Show every line from the data below that includes "FontSize".

--------------------------------------------------

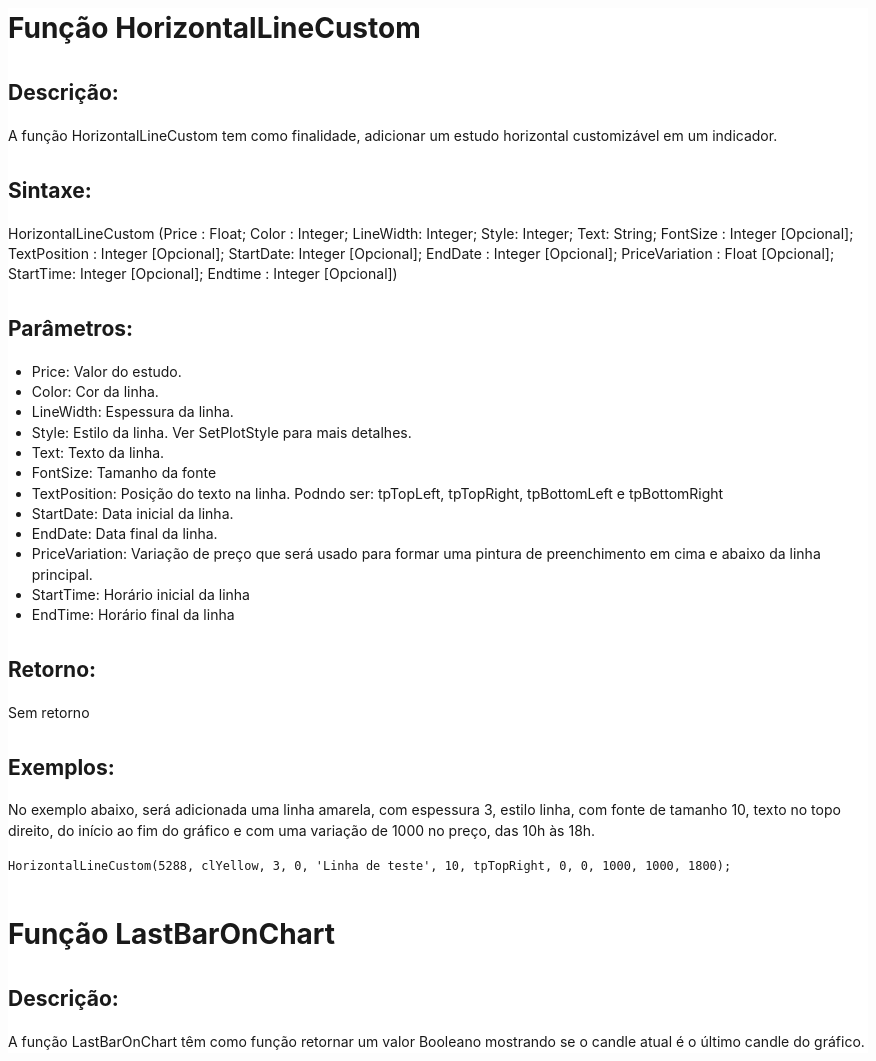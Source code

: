 # Função HorizontalLineCustom

## Descrição:
A função HorizontalLineCustom tem como finalidade, adicionar um estudo horizontal customizável em um indicador.

## Sintaxe:
HorizontalLineCustom (Price : Float; Color : Integer; LineWidth: Integer; Style: Integer; Text: String; FontSize : Integer [Opcional]; TextPosition : Integer [Opcional]; StartDate: Integer [Opcional]; EndDate : Integer [Opcional]; PriceVariation : Float [Opcional]; StartTime: Integer [Opcional]; Endtime : Integer [Opcional])

## Parâmetros:
- Price: Valor do estudo.
- Color: Cor da linha.
- LineWidth: Espessura da linha.
- Style: Estilo da linha. Ver SetPlotStyle para mais detalhes.
- Text: Texto da linha.
- FontSize: Tamanho da fonte
- TextPosition: Posição do texto na linha. Podndo ser: tpTopLeft, tpTopRight, tpBottomLeft e tpBottomRight
- StartDate: Data inicial da linha.
- EndDate: Data final da linha.
- PriceVariation: Variação de preço que será usado para formar uma pintura de preenchimento em cima e abaixo da linha principal.
- StartTime: Horário inicial da linha
- EndTime: Horário final da linha

## Retorno:
Sem retorno

## Exemplos:
No exemplo abaixo, será adicionada uma linha amarela, com espessura 3, estilo linha, com fonte de tamanho 10, texto no topo direito, do início ao fim do gráfico e com uma variação de 1000 no preço, das 10h às 18h.

```
HorizontalLineCustom(5288, clYellow, 3, 0, 'Linha de teste', 10, tpTopRight, 0, 0, 1000, 1000, 1800);
```

# Função LastBarOnChart

## Descrição:
A função LastBarOnChart têm como função retornar um valor Booleano mostrando se o candle atual é o último candle do gráfico.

--------------------------------------------------

**WRITTEN ANSWER**.
HorizontalLineCustom (Price : Float; Color : Integer; LineWidth: Integer; Style: Integer; Text: String; FontSize : Integer [Opcional]; TextPosition : Integer [Opcional]; StartDate: Integer [Opcional]; EndDate : Integer [Opcional]; PriceVariation : Float [Opcional]; StartTime: Integer [Opcional]; Endtime : Integer [Opcional])
- FontSize: Tamanho da fonte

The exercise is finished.